EXERCISE OBJECTIVE: Give back every record exactly, with its pictures left out.
▬▬▬
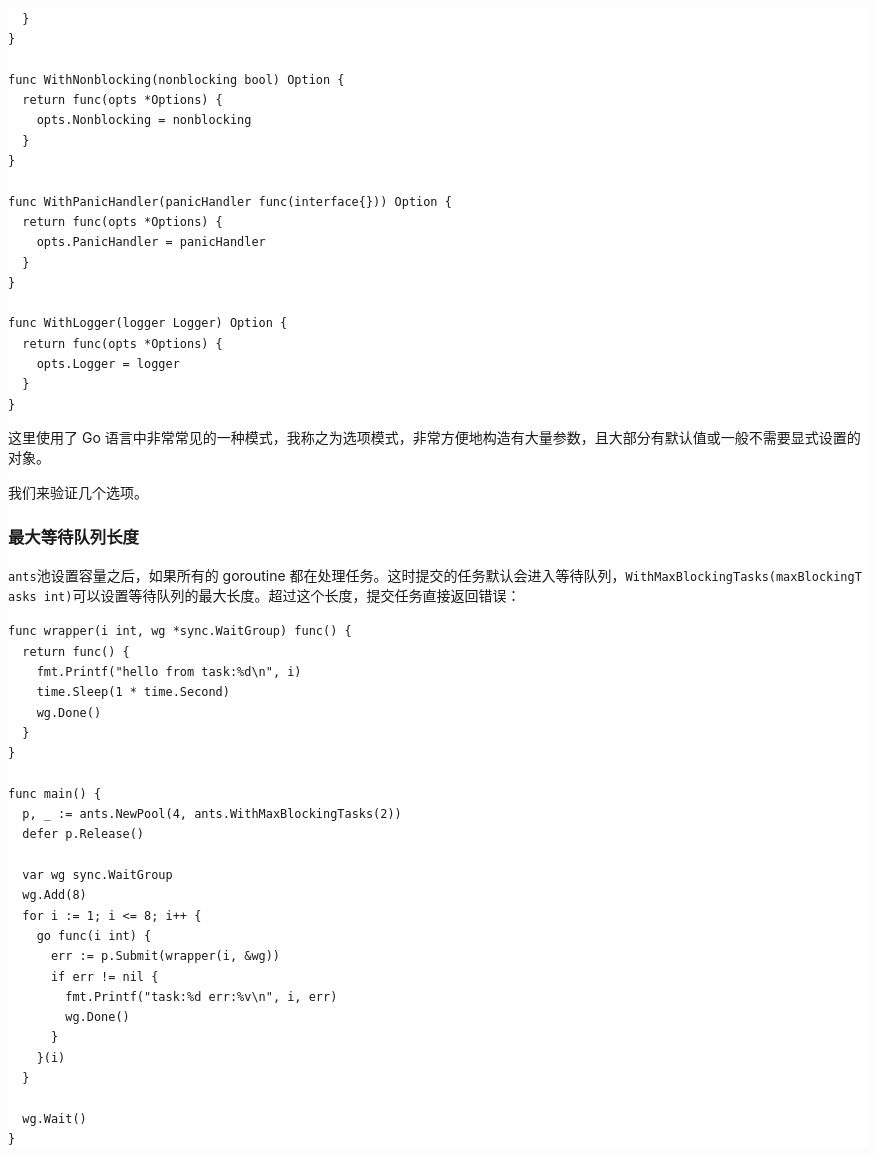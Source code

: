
 ```golang
  }
}

func WithNonblocking(nonblocking bool) Option {
  return func(opts *Options) {
    opts.Nonblocking = nonblocking
  }
}

func WithPanicHandler(panicHandler func(interface{})) Option {
  return func(opts *Options) {
    opts.PanicHandler = panicHandler
  }
}

func WithLogger(logger Logger) Option {
  return func(opts *Options) {
    opts.Logger = logger
  }
}
```

这里使用了 Go 语言中非常常见的一种模式，我称之为选项模式，非常方便地构造有大量参数，且大部分有默认值或一般不需要显式设置的对象。

我们来验证几个选项。

### 最大等待队列长度

`ants`池设置容量之后，如果所有的 goroutine 都在处理任务。这时提交的任务默认会进入等待队列，`WithMaxBlockingTasks(maxBlockingTasks int)`可以设置等待队列的最大长度。超过这个长度，提交任务直接返回错误：

```golang
func wrapper(i int, wg *sync.WaitGroup) func() {
  return func() {
    fmt.Printf("hello from task:%d\n", i)
    time.Sleep(1 * time.Second)
    wg.Done()
  }
}

func main() {
  p, _ := ants.NewPool(4, ants.WithMaxBlockingTasks(2))
  defer p.Release()

  var wg sync.WaitGroup
  wg.Add(8)
  for i := 1; i <= 8; i++ {
    go func(i int) {
      err := p.Submit(wrapper(i, &wg))
      if err != nil {
        fmt.Printf("task:%d err:%v\n", i, err)
        wg.Done()
      }
    }(i)
  }

  wg.Wait()
}
```
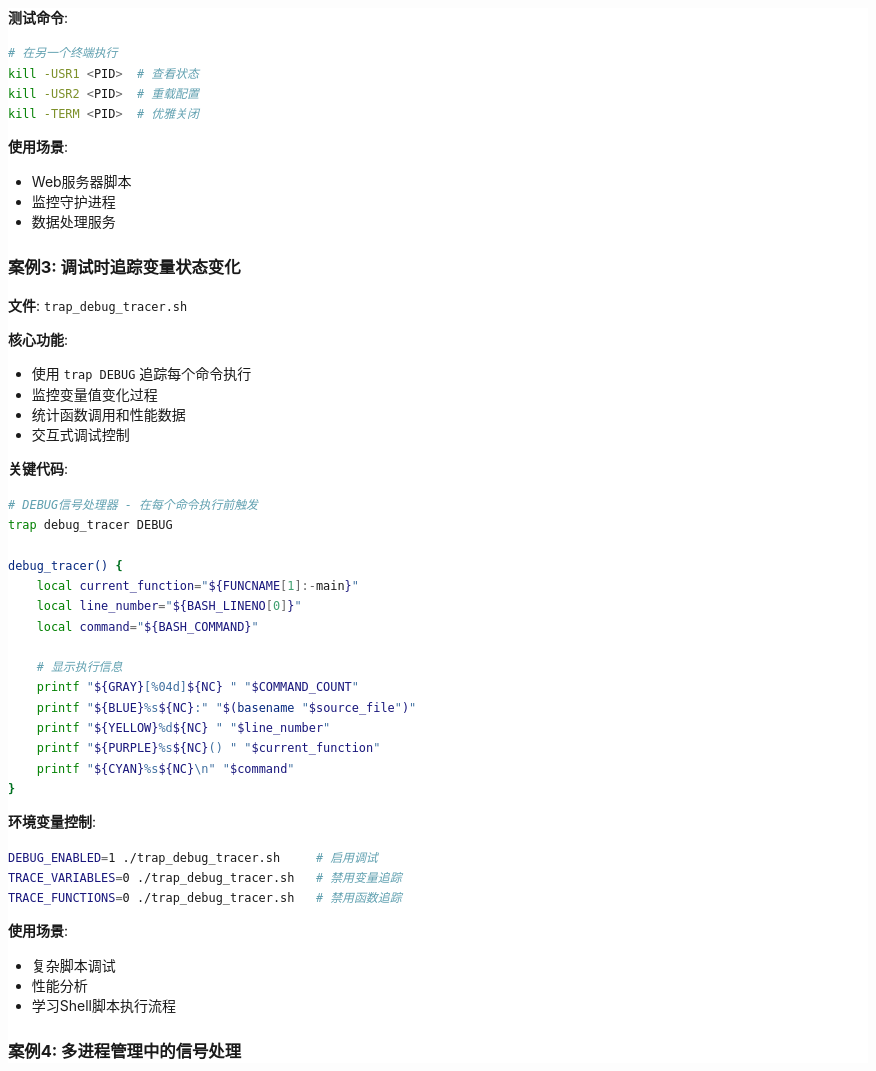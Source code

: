**测试命令**:
```bash
# 在另一个终端执行
kill -USR1 <PID>  # 查看状态
kill -USR2 <PID>  # 重载配置
kill -TERM <PID>  # 优雅关闭
```

**使用场景**:
- Web服务器脚本
- 监控守护进程
- 数据处理服务

### 案例3: 调试时追踪变量状态变化

**文件**: `trap_debug_tracer.sh`

**核心功能**:
- 使用 `trap DEBUG` 追踪每个命令执行
- 监控变量值变化过程
- 统计函数调用和性能数据
- 交互式调试控制

**关键代码**:
```bash
# DEBUG信号处理器 - 在每个命令执行前触发
trap debug_tracer DEBUG

debug_tracer() {
    local current_function="${FUNCNAME[1]:-main}"
    local line_number="${BASH_LINENO[0]}"
    local command="${BASH_COMMAND}"
    
    # 显示执行信息
    printf "${GRAY}[%04d]${NC} " "$COMMAND_COUNT"
    printf "${BLUE}%s${NC}:" "$(basename "$source_file")"
    printf "${YELLOW}%d${NC} " "$line_number"
    printf "${PURPLE}%s${NC}() " "$current_function"
    printf "${CYAN}%s${NC}\n" "$command"
}
```

**环境变量控制**:
```bash
DEBUG_ENABLED=1 ./trap_debug_tracer.sh     # 启用调试
TRACE_VARIABLES=0 ./trap_debug_tracer.sh   # 禁用变量追踪
TRACE_FUNCTIONS=0 ./trap_debug_tracer.sh   # 禁用函数追踪
```

**使用场景**:
- 复杂脚本调试
- 性能分析
- 学习Shell脚本执行流程

### 案例4: 多进程管理中的信号处理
▬▬▬
TASK ANSWER:
Source code

:
 ```golang
  }
}

func WithNonblocking(nonblocking bool) Option {
  return func(opts *Options) {
    opts.Nonblocking = nonblocking
  }
}

func WithPanicHandler(panicHandler func(interface{})) Option {
  return func(opts *Options) {
    opts.PanicHandler = panicHandler
  }
}

func WithLogger(logger Logger) Option {
  return func(opts *Options) {
    opts.Logger = logger
  }
}
```

这里使用了 Go 语言中非常常见的一种模式，我称之为选项模式，非常方便地构造有大量参数，且大部分有默认值或一般不需要显式设置的对象。

我们来验证几个选项。

### 最大等待队列长度

`ants`池设置容量之后，如果所有的 goroutine 都在处理任务。这时提交的任务默认会进入等待队列，`WithMaxBlockingTasks(maxBlockingTasks int)`可以设置等待队列的最大长度。超过这个长度，提交任务直接返回错误：

```golang
func wrapper(i int, wg *sync.WaitGroup) func() {
  return func() {
    fmt.Printf("hello from task:%d\n", i)
    time.Sleep(1 * time.Second)
    wg.Done()
  }
}

func main() {
  p, _ := ants.NewPool(4, ants.WithMaxBlockingTasks(2))
  defer p.Release()

  var wg sync.WaitGroup
  wg.Add(8)
  for i := 1; i <= 8; i++ {
    go func(i int) {
      err := p.Submit(wrapper(i, &wg))
      if err != nil {
        fmt.Printf("task:%d err:%v\n", i, err)
        wg.Done()
      }
    }(i)
  }

  wg.Wait()
}
```
Source code

:**测试命令**:
```bash
# 在另一个终端执行
kill -USR1 <PID>  # 查看状态
kill -USR2 <PID>  # 重载配置
kill -TERM <PID>  # 优雅关闭
```

**使用场景**:
- Web服务器脚本
- 监控守护进程
- 数据处理服务

### 案例3: 调试时追踪变量状态变化

**文件**: `trap_debug_tracer.sh`

**核心功能**:
- 使用 `trap DEBUG` 追踪每个命令执行
- 监控变量值变化过程
- 统计函数调用和性能数据
- 交互式调试控制

**关键代码**:
```bash
# DEBUG信号处理器 - 在每个命令执行前触发
trap debug_tracer DEBUG

debug_tracer() {
    local current_function="${FUNCNAME[1]:-main}"
    local line_number="${BASH_LINENO[0]}"
    local command="${BASH_COMMAND}"
    
    # 显示执行信息
    printf "${GRAY}[%04d]${NC} " "$COMMAND_COUNT"
    printf "${BLUE}%s${NC}:" "$(basename "$source_file")"
    printf "${YELLOW}%d${NC} " "$line_number"
    printf "${PURPLE}%s${NC}() " "$current_function"
    printf "${CYAN}%s${NC}\n" "$command"
}
```

**环境变量控制**:
```bash
DEBUG_ENABLED=1 ./trap_debug_tracer.sh     # 启用调试
TRACE_VARIABLES=0 ./trap_debug_tracer.sh   # 禁用变量追踪
TRACE_FUNCTIONS=0 ./trap_debug_tracer.sh   # 禁用函数追踪
```

**使用场景**:
- 复杂脚本调试
- 性能分析
- 学习Shell脚本执行流程

### 案例4: 多进程管理中的信号处理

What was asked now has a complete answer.